[AVAILABLE DATA — start]

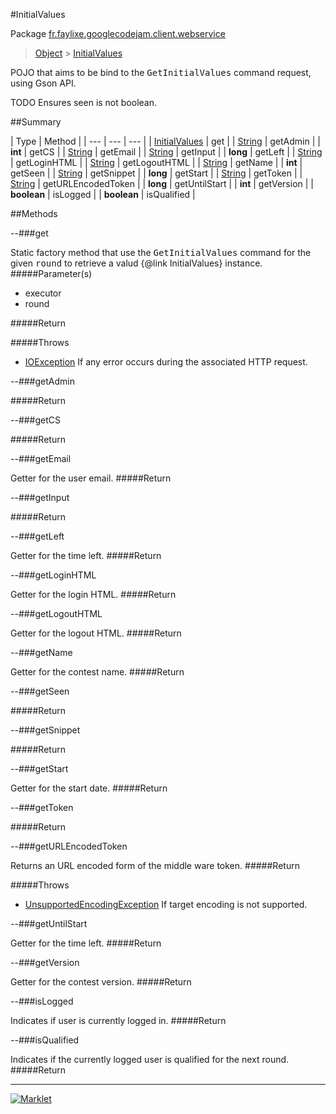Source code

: #InitialValues

Package [fr.faylixe.googlecodejam.client.webservice](README.md)<br>
> [Object](../../../../java/lang/Object.md) > [InitialValues](InitialValues.md)

<p>POJO that aims to be bind to the <tt>GetInitialValues</tt>
 command request, using Gson API.</p>
 
 TODO Ensures seen is not boolean.

##Summary


| Type | Method |
| --- | --- | --- |
| [InitialValues](InitialValues.md) | get |
| [String](../../../../java/lang/String.md) | getAdmin |
| **int** | getCS |
| [String](../../../../java/lang/String.md) | getEmail |
| [String](../../../../java/lang/String.md) | getInput |
| **long** | getLeft |
| [String](../../../../java/lang/String.md) | getLoginHTML |
| [String](../../../../java/lang/String.md) | getLogoutHTML |
| [String](../../../../java/lang/String.md) | getName |
| **int** | getSeen |
| [String](../../../../java/lang/String.md) | getSnippet |
| **long** | getStart |
| [String](../../../../java/lang/String.md) | getToken |
| [String](../../../../java/lang/String.md) | getURLEncodedToken |
| **long** | getUntilStart |
| **int** | getVersion |
| **boolean** | isLogged |
| **boolean** | isQualified |

##Methods

--###get


Static factory method that use the <tt>GetInitialValues</tt> command
 for the given <tt>round</tt> to retrieve a valud {@link InitialValues} instance.
#####Parameter(s)


* executor
* round

#####Return


#####Throws

* [IOException](../../../../java/io/IOException.md) If any error occurs during the associated HTTP request.

--###getAdmin



#####Return



--###getCS



#####Return



--###getEmail


Getter for the user email.
#####Return



--###getInput



#####Return



--###getLeft


Getter for the time left.
#####Return



--###getLoginHTML


Getter for the login HTML.
#####Return



--###getLogoutHTML


Getter for the logout HTML.
#####Return



--###getName


Getter for the contest name.
#####Return



--###getSeen



#####Return



--###getSnippet



#####Return



--###getStart


Getter for the start date.
#####Return



--###getToken



#####Return



--###getURLEncodedToken


Returns an URL encoded form of the middle ware token.
#####Return


#####Throws

* [UnsupportedEncodingException](../../../../java/io/UnsupportedEncodingException.md) If target encoding is not supported.

--###getUntilStart


Getter for the time left.
#####Return



--###getVersion


Getter for the contest version.
#####Return



--###isLogged


Indicates if user is currently logged in.
#####Return



--###isQualified


Indicates if the currently logged user
 is qualified for the next round.
#####Return



---
[![Marklet](https://img.shields.io/badge/Generated%20by-Marklet-green.svg)](https://github.com/Faylixe/marklet)
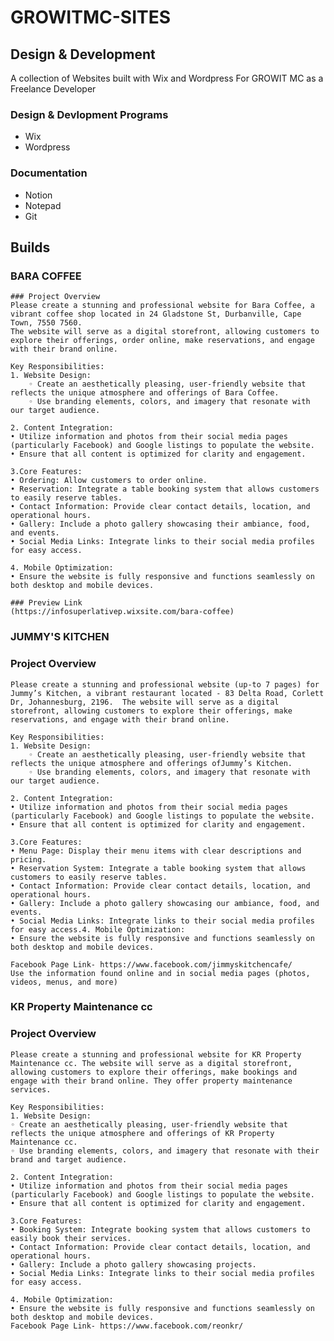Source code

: # GROWITMC-SITES

## Design & Development
A collection of Websites built with Wix and Wordpress For GROWIT MC as a Freelance Developer

### Design & Devlopment Programs
 - Wix
 - Wordpress
### Documentation
 - Notion
 - Notepad
 - Git

## Builds
 ### BARA COFFEE
    ### Project Overview
    Please create a stunning and professional website for Bara Coffee, a vibrant coffee shop located in 24 Gladstone St, Durbanville, Cape Town, 7550 7560. 
    The website will serve as a digital storefront, allowing customers to explore their offerings, order online, make reservations, and engage with their brand online.
    
    Key Responsibilities:
    1. Website Design:
        ◦ Create an aesthetically pleasing, user-friendly website that reflects the unique atmosphere and offerings of Bara Coffee.
        ◦ Use branding elements, colors, and imagery that resonate with our target audience.  
    
    2. Content Integration:
    • Utilize information and photos from their social media pages (particularly Facebook) and Google listings to populate the website.
    • Ensure that all content is optimized for clarity and engagement.  
    
    3.Core Features:
    • Ordering: Allow customers to order online.
    • Reservation: Integrate a table booking system that allows customers to easily reserve tables.
    • Contact Information: Provide clear contact details, location, and operational hours.
    • Gallery: Include a photo gallery showcasing their ambiance, food, and events.
    • Social Media Links: Integrate links to their social media profiles for easy access.  
    
    4. Mobile Optimization:
    • Ensure the website is fully responsive and functions seamlessly on both desktop and mobile devices.

    ### Preview Link
    (https://infosuperlativep.wixsite.com/bara-coffee)
    
 ### JUMMY'S KITCHEN
  ### Project Overview
    Please create a stunning and professional website (up-to 7 pages) for Jummy’s Kitchen, a vibrant restaurant located - 83 Delta Road, Corlett Dr, Johannesburg, 2196.  The website will serve as a digital storefront, allowing customers to explore their offerings, make reservations, and engage with their brand online.
   
    Key Responsibilities:
    1. Website Design:
        ◦ Create an aesthetically pleasing, user-friendly website that reflects the unique atmosphere and offerings ofJummy’s Kitchen.
        ◦ Use branding elements, colors, and imagery that resonate with our target audience.
    
    2. Content Integration:
    • Utilize information and photos from their social media pages (particularly Facebook) and Google listings to populate the website.
    • Ensure that all content is optimized for clarity and engagement.
    
    3.Core Features:
    • Menu Page: Display their menu items with clear descriptions and pricing.
    • Reservation System: Integrate a table booking system that allows customers to easily reserve tables.
    • Contact Information: Provide clear contact details, location, and operational hours.
    • Gallery: Include a photo gallery showcasing our ambiance, food, and events.
    • Social Media Links: Integrate links to their social media profiles for easy access.4. Mobile Optimization:
    • Ensure the website is fully responsive and functions seamlessly on both desktop and mobile devices.
    
    Facebook Page Link- https://www.facebook.com/jimmyskitchencafe/  
    Use the information found online and in social media pages (photos, videos, menus, and more)

  ### KR Property Maintenance cc 
  ### Project Overview
    Please create a stunning and professional website for KR Property Maintenance cc. The website will serve as a digital storefront, allowing customers to explore their offerings, make bookings and engage with their brand online. They offer property maintenance services.
   
    Key Responsibilities:
    1. Website Design:
    ◦ Create an aesthetically pleasing, user-friendly website that reflects the unique atmosphere and offerings of KR Property Maintenance cc.
    ◦ Use branding elements, colors, and imagery that resonate with their brand and target audience.
    
    2. Content Integration:
    • Utilize information and photos from their social media pages (particularly Facebook) and Google listings to populate the website.
    • Ensure that all content is optimized for clarity and engagement.
    
    3.Core Features:
    • Booking System: Integrate booking system that allows customers to easily book their services.
    • Contact Information: Provide clear contact details, location, and operational hours.
    • Gallery: Include a photo gallery showcasing projects.
    • Social Media Links: Integrate links to their social media profiles for easy access.
    
    4. Mobile Optimization:
    • Ensure the website is fully responsive and functions seamlessly on both desktop and mobile devices. 
    Facebook Page Link- https://www.facebook.com/reonkr/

[AVAILABLE DATA — finish]

All entries need repeating exactly, but without the pictures.

Source code

: #InitialValues

Package [fr.faylixe.googlecodejam.client.webservice](README.md)<br>
> [Object](../../../../java/lang/Object.md) > [InitialValues](InitialValues.md)

<p>POJO that aims to be bind to the <tt>GetInitialValues</tt>
 command request, using Gson API.</p>
 
 TODO Ensures seen is not boolean.

##Summary


| Type | Method |
| --- | --- | --- |
| [InitialValues](InitialValues.md) | get |
| [String](../../../../java/lang/String.md) | getAdmin |
| **int** | getCS |
| [String](../../../../java/lang/String.md) | getEmail |
| [String](../../../../java/lang/String.md) | getInput |
| **long** | getLeft |
| [String](../../../../java/lang/String.md) | getLoginHTML |
| [String](../../../../java/lang/String.md) | getLogoutHTML |
| [String](../../../../java/lang/String.md) | getName |
| **int** | getSeen |
| [String](../../../../java/lang/String.md) | getSnippet |
| **long** | getStart |
| [String](../../../../java/lang/String.md) | getToken |
| [String](../../../../java/lang/String.md) | getURLEncodedToken |
| **long** | getUntilStart |
| **int** | getVersion |
| **boolean** | isLogged |
| **boolean** | isQualified |

##Methods

--###get


Static factory method that use the <tt>GetInitialValues</tt> command
 for the given <tt>round</tt> to retrieve a valud {@link InitialValues} instance.
#####Parameter(s)


* executor
* round

#####Return


#####Throws

* [IOException](../../../../java/io/IOException.md) If any error occurs during the associated HTTP request.

--###getAdmin



#####Return



--###getCS



#####Return



--###getEmail


Getter for the user email.
#####Return



--###getInput



#####Return



--###getLeft


Getter for the time left.
#####Return



--###getLoginHTML


Getter for the login HTML.
#####Return



--###getLogoutHTML


Getter for the logout HTML.
#####Return



--###getName


Getter for the contest name.
#####Return



--###getSeen



#####Return



--###getSnippet



#####Return



--###getStart


Getter for the start date.
#####Return



--###getToken



#####Return



--###getURLEncodedToken


Returns an URL encoded form of the middle ware token.
#####Return


#####Throws

* [UnsupportedEncodingException](../../../../java/io/UnsupportedEncodingException.md) If target encoding is not supported.

--###getUntilStart


Getter for the time left.
#####Return



--###getVersion


Getter for the contest version.
#####Return



--###isLogged


Indicates if user is currently logged in.
#####Return



--###isQualified


Indicates if the currently logged user
 is qualified for the next round.
#####Return



---
[![Marklet](https://img.shields.io/badge/Generated%20by-Marklet-green.svg)](https://github.com/Faylixe/marklet)
Source code

: # GROWITMC-SITES

## Design & Development
A collection of Websites built with Wix and Wordpress For GROWIT MC as a Freelance Developer

### Design & Devlopment Programs
 - Wix
 - Wordpress
### Documentation
 - Notion
 - Notepad
 - Git

## Builds
 ### BARA COFFEE
    ### Project Overview
    Please create a stunning and professional website for Bara Coffee, a vibrant coffee shop located in 24 Gladstone St, Durbanville, Cape Town, 7550 7560. 
    The website will serve as a digital storefront, allowing customers to explore their offerings, order online, make reservations, and engage with their brand online.
    
    Key Responsibilities:
    1. Website Design:
        ◦ Create an aesthetically pleasing, user-friendly website that reflects the unique atmosphere and offerings of Bara Coffee.
        ◦ Use branding elements, colors, and imagery that resonate with our target audience.  
    
    2. Content Integration:
    • Utilize information and photos from their social media pages (particularly Facebook) and Google listings to populate the website.
    • Ensure that all content is optimized for clarity and engagement.  
    
    3.Core Features:
    • Ordering: Allow customers to order online.
    • Reservation: Integrate a table booking system that allows customers to easily reserve tables.
    • Contact Information: Provide clear contact details, location, and operational hours.
    • Gallery: Include a photo gallery showcasing their ambiance, food, and events.
    • Social Media Links: Integrate links to their social media profiles for easy access.  
    
    4. Mobile Optimization:
    • Ensure the website is fully responsive and functions seamlessly on both desktop and mobile devices.

    ### Preview Link
    (https://infosuperlativep.wixsite.com/bara-coffee)
    
 ### JUMMY'S KITCHEN
  ### Project Overview
    Please create a stunning and professional website (up-to 7 pages) for Jummy’s Kitchen, a vibrant restaurant located - 83 Delta Road, Corlett Dr, Johannesburg, 2196.  The website will serve as a digital storefront, allowing customers to explore their offerings, make reservations, and engage with their brand online.
   
    Key Responsibilities:
    1. Website Design:
        ◦ Create an aesthetically pleasing, user-friendly website that reflects the unique atmosphere and offerings ofJummy’s Kitchen.
        ◦ Use branding elements, colors, and imagery that resonate with our target audience.
    
    2. Content Integration:
    • Utilize information and photos from their social media pages (particularly Facebook) and Google listings to populate the website.
    • Ensure that all content is optimized for clarity and engagement.
    
    3.Core Features:
    • Menu Page: Display their menu items with clear descriptions and pricing.
    • Reservation System: Integrate a table booking system that allows customers to easily reserve tables.
    • Contact Information: Provide clear contact details, location, and operational hours.
    • Gallery: Include a photo gallery showcasing our ambiance, food, and events.
    • Social Media Links: Integrate links to their social media profiles for easy access.4. Mobile Optimization:
    • Ensure the website is fully responsive and functions seamlessly on both desktop and mobile devices.
    
    Facebook Page Link- https://www.facebook.com/jimmyskitchencafe/  
    Use the information found online and in social media pages (photos, videos, menus, and more)

  ### KR Property Maintenance cc 
  ### Project Overview
    Please create a stunning and professional website for KR Property Maintenance cc. The website will serve as a digital storefront, allowing customers to explore their offerings, make bookings and engage with their brand online. They offer property maintenance services.
   
    Key Responsibilities:
    1. Website Design:
    ◦ Create an aesthetically pleasing, user-friendly website that reflects the unique atmosphere and offerings of KR Property Maintenance cc.
    ◦ Use branding elements, colors, and imagery that resonate with their brand and target audience.
    
    2. Content Integration:
    • Utilize information and photos from their social media pages (particularly Facebook) and Google listings to populate the website.
    • Ensure that all content is optimized for clarity and engagement.
    
    3.Core Features:
    • Booking System: Integrate booking system that allows customers to easily book their services.
    • Contact Information: Provide clear contact details, location, and operational hours.
    • Gallery: Include a photo gallery showcasing projects.
    • Social Media Links: Integrate links to their social media profiles for easy access.
    
    4. Mobile Optimization:
    • Ensure the website is fully responsive and functions seamlessly on both desktop and mobile devices. 
    Facebook Page Link- https://www.facebook.com/reonkr/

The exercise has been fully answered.